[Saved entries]
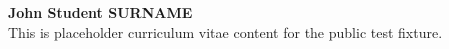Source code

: \textbf{John Student SURNAME}\\
This is placeholder curriculum vitae content for the public test fixture.
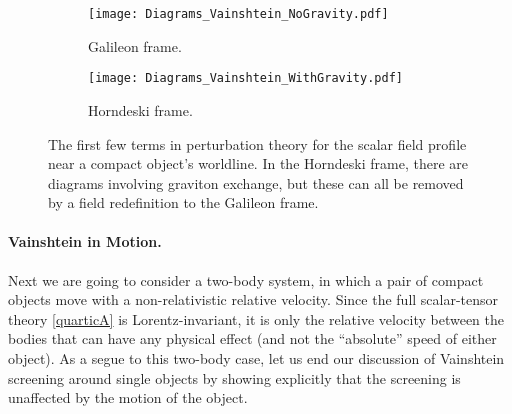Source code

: \documentclass[11pt]{article}
\begin{document}
\begin{figure}[htbp!]
     \begin{subfigure}[b]{\textwidth}
\texttt{[image: Diagrams\_Vainshtein\_NoGravity.pdf]}
         \caption{Galileon frame.}
     \end{subfigure}
     \hfill
     \begin{subfigure}[b]{\textwidth}
         \centering
\texttt{[image: Diagrams\_Vainshtein\_WithGravity.pdf]}
         \caption{Horndeski frame.}
     \end{subfigure}
\caption{
The first few terms in perturbation theory for the scalar field profile near a compact object's worldline. In the Horndeski frame, there are diagrams involving graviton exchange, but these can all be removed by a field redefinition to the Galileon frame. 
}
\label{fig:Vainshtein}
\end{figure}


\paragraph{Vainshtein in Motion.}
Next we are going to consider a two-body system, in which a pair of compact objects move with a non-relativistic relative velocity. Since the full scalar-tensor theory \eqref{quarticA} is Lorentz-invariant, it is only the relative velocity between the bodies that can have any physical effect (and not the ``absolute'' speed of either object).  
As a segue to this two-body case, let us end our discussion of Vainshtein screening around single objects by showing explicitly that the screening is unaffected by the motion of the object. 
\end{document}
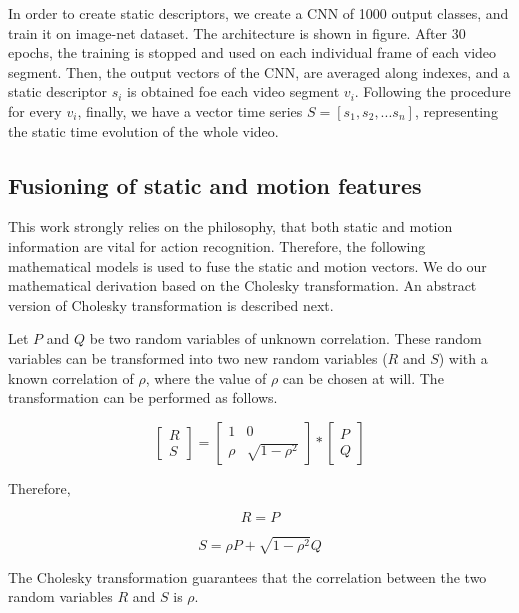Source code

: In order to create static descriptors, we create a CNN of 1000 output classes, and train it on image-net dataset. The architecture is shown in figure.
After 30 epochs, the training is stopped and used on each individual frame of each video segment. Then, the output vectors of the CNN,
are averaged 
along indexes, and a static descriptor $s_{i}$ is obtained foe each video segment $v_{i}$. Following the 
procedure for every $v_{i}$, finally, we have a vector time series 
$S =[s_{1}, s_{2},...s_{n}]$, representing the static time evolution of the whole video. 

\subsection{Fusioning of static and motion features}
This work strongly relies on the philosophy, that both static and motion information
are vital for action recognition. Therefore, the following mathematical models is used
to fuse the static and motion vectors. We do our mathematical derivation based on the Cholesky transformation. An 
abstract version of Cholesky transformation is described next. 

Let $P$ and $Q$ be two random variables of unknown correlation. These random variables can be
transformed into two new random variables ($R$ and $S$) with a known correlation of $\rho$, where the 
value of $\rho$ can be chosen at will. The transformation can be performed as follows.

\[
\begin{bmatrix}
    R     \\
    S     
\end{bmatrix}
=
\begin{bmatrix}
    1  & 0 \\
    \rho  & \sqrt{1-\rho^2}    
\end{bmatrix}
*
\begin{bmatrix}
    P     \\
    Q     
\end{bmatrix}
\]

Therefore,

\begin{equation}
R = P
\end{equation}

\begin{equation}
S = \rho P + \sqrt{1-\rho^2}Q
\end{equation}

The Cholesky transformation guarantees that the correlation between the two random variables
$R$ and $S$ is $\rho$.

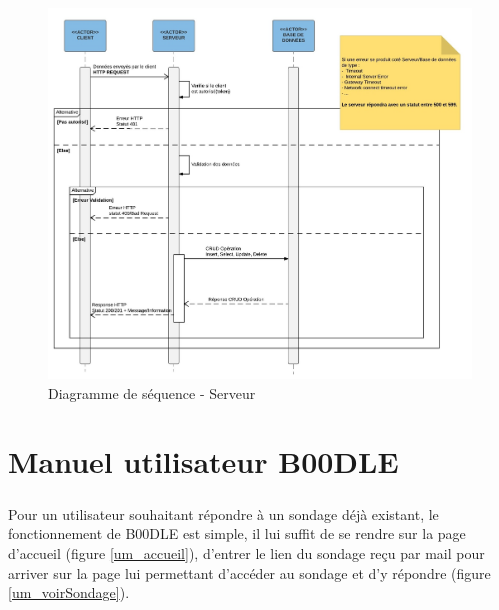\documentclass[titlepage]{report}
\begin{document}
\begin{figure}[h]
	\caption{Diagramme de séquence - Serveur}
	\label{diagramme_sequence_serveur}
	\centering
	\includegraphics[width=\textwidth]{figures/diagrammes/sequence_serveur.png}
\end{figure}

\clearpage

\chapter{Manuel utilisateur B00DLE}

\paragraph{} Pour un utilisateur souhaitant répondre à un sondage déjà existant, le fonctionnement de B00DLE est simple, il lui suffit de se rendre sur la page d'accueil (figure \ref{um_accueil}), d'entrer le lien du sondage reçu par mail pour arriver sur la page lui permettant d'accéder au sondage et d'y répondre (figure \ref{um_voirSondage}).
\end{document}
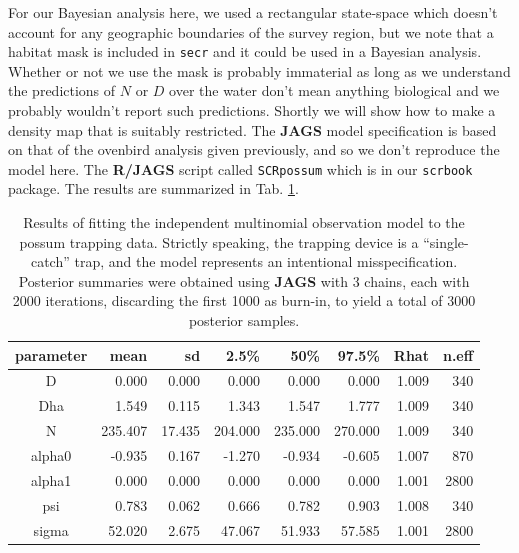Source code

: For our Bayesian analysis here, we used a rectangular state-space which
doesn't account for any geographic boundaries of the survey region, but
we note that a habitat mask is included in {\tt secr} and it could be
used in a Bayesian analysis.
Whether or not we use the mask is
probably immaterial as long as we understand the predictions of $N$ or
$D$ over the water don't mean anything biological and we probably
wouldn't report such predictions. Shortly we will show how to make a
density map that is suitably restricted. The {\bf JAGS} model
specification is based on that of the ovenbird analysis given
previously, and so we don't reproduce the model here. The {\bf R/JAGS}
script called \mbox{\tt SCRpossum} which is in our \mbox{\tt scrbook}
package.
The results are summarized in Tab. \ref{poisson-mn.tab.possum}.



\begin{table}[ht]
\centering
\caption{Results of fitting the independent multinomial observation
  model to the possum trapping data. Strictly speaking, the trapping
  device is a ``single-catch'' trap, and the model represents an intentional
  misspecification.
Posterior summaries were obtained using {\bf JAGS} with
 3 chains, each with 2000 iterations, discarding the first 1000 as
 burn-in, to yield a total of 3000 posterior samples.
}
\begin{tabular}{crrrrrrr} \hline \hline
 parameter & mean &  sd   & 2.5\% & 50\%  & 97.5\% &Rhat& n.eff \\ \hline
D        &  0.000 &  0.000&   0.000 &  0.000 &  0.000 &1.009 &  340\\
Dha      & 1.549  &  0.115&   1.343 &  1.547 &  1.777 &1.009 &  340\\
N        & 235.407&  17.435& 204.000& 235.000& 270.000& 1.009&   340\\
alpha0   &-0.935  &  0.167 & -1.270 & -0.934 &  -0.605& 1.007&   870\\
alpha1   &0.000   & 0.000  & 0.000  & 0.000  &   0.000& 1.001&  2800\\
psi      &0.783   & 0.062  & 0.666  & 0.782  &   0.903& 1.008&   340\\
sigma   &52.020   & 2.675  &47.067  & 51.933 &  57.585& 1.001&  2800
\\ \hline
\end{tabular}
\label{poisson-mn.tab.possum}
\end{table}


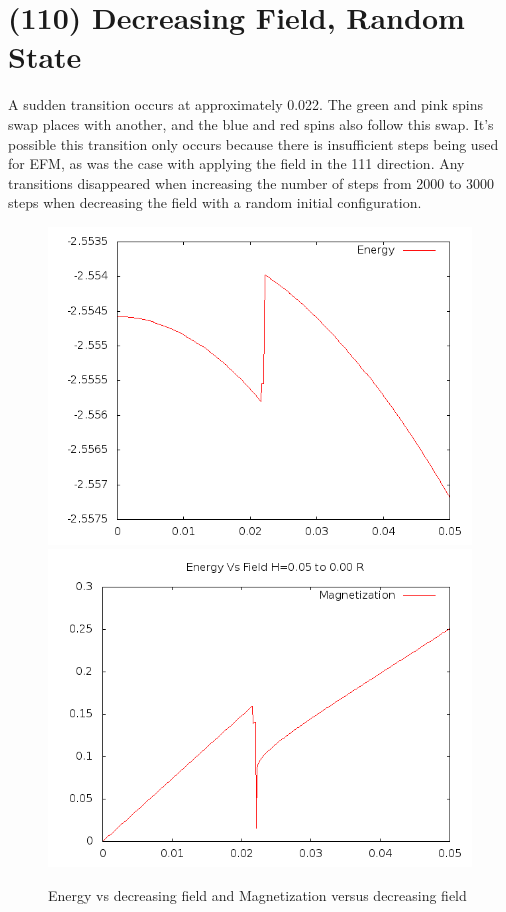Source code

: \documentclass{article}
\begin{document}
\section{(110) Decreasing Field, Random State}
A sudden transition occurs at approximately 0.022. The green and pink spins swap places with another, and the blue
and red spins also follow this swap. It's possible this transition only occurs because there is insufficient
steps being used for EFM, as was the case with applying the field in the 111 direction. Any transitions disappeared
when increasing the number of steps from 2000 to 3000 steps when decreasing the field with a random initial 
configuration. 
\begin{figure}[ht]
 \centering 
\includegraphics[scale=0.3]{110/E005to000R.png}
\includegraphics[scale=0.3]{110/M005to000R.png}
\caption{Energy vs decreasing field and Magnetization versus decreasing field}
\end{figure}
\end{document}
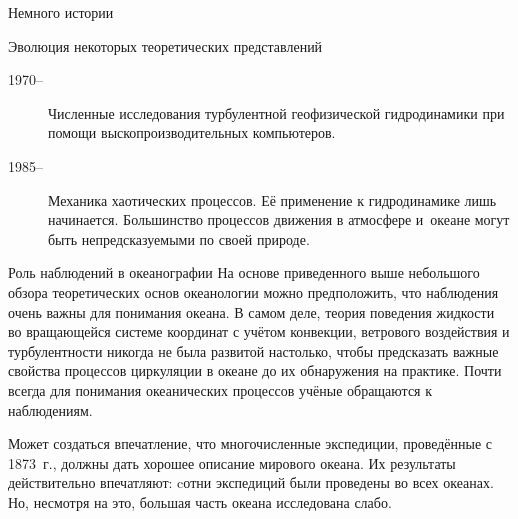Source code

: \begin{chapter}{Немного истории}
\begin{section}{Эволюция некоторых теоретических представлений}
\begin{description}
\item[1970--] Численные исследования турбулентной геофизической
гидродинамики при помощи выскопроизводительных компьютеров.
%


\item[1985--] Механика хаотических процессов. Её применение к
гидродинамике лишь начинается. Большинство процессов движения в атмосфере 
и~океане могут быть непредсказуемыми по своей природе.
%
\end{description}
\end{section}

\begin{section}{Роль наблюдений в океанографии}
На основе приведенного выше небольшого обзора теоретических основ океанологии
можно предположить, что наблюдения очень важны для понимания океана. В самом
деле, теория поведения жидкости во вращающейся системе координат с учётом 
конвекции, ветрового воздействия и турбулентности никогда не была развитой
настолько, чтобы предсказать важные свойства процессов циркуляции в океане 
до их обнаружения на практике. Почти всегда для понимания океанических 
процессов учёные обращаются к наблюдениям.
%

Может создаться впечатление, что многочисленные экспедиции, проведённые 
с 1873~г., должны дать хорошее описание мирового океана. Их результаты 
действительно впечатляют: cотни экспедиций были проведены во всех океанах. 
Но, несмотря на это, большая часть океана исследована слабо.
%


\end{section}
\end{chapter}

> [Task instructions] Only the lines above from the one with "and red spins" up to and including the one with "steps being used" should be repeated, exactly as written.

> [Solution]
and red spins also follow this swap. It's possible this transition only occurs because there is insufficient
steps being used for EFM, as was the case with applying the field in the 111 direction. Any transitions disappeared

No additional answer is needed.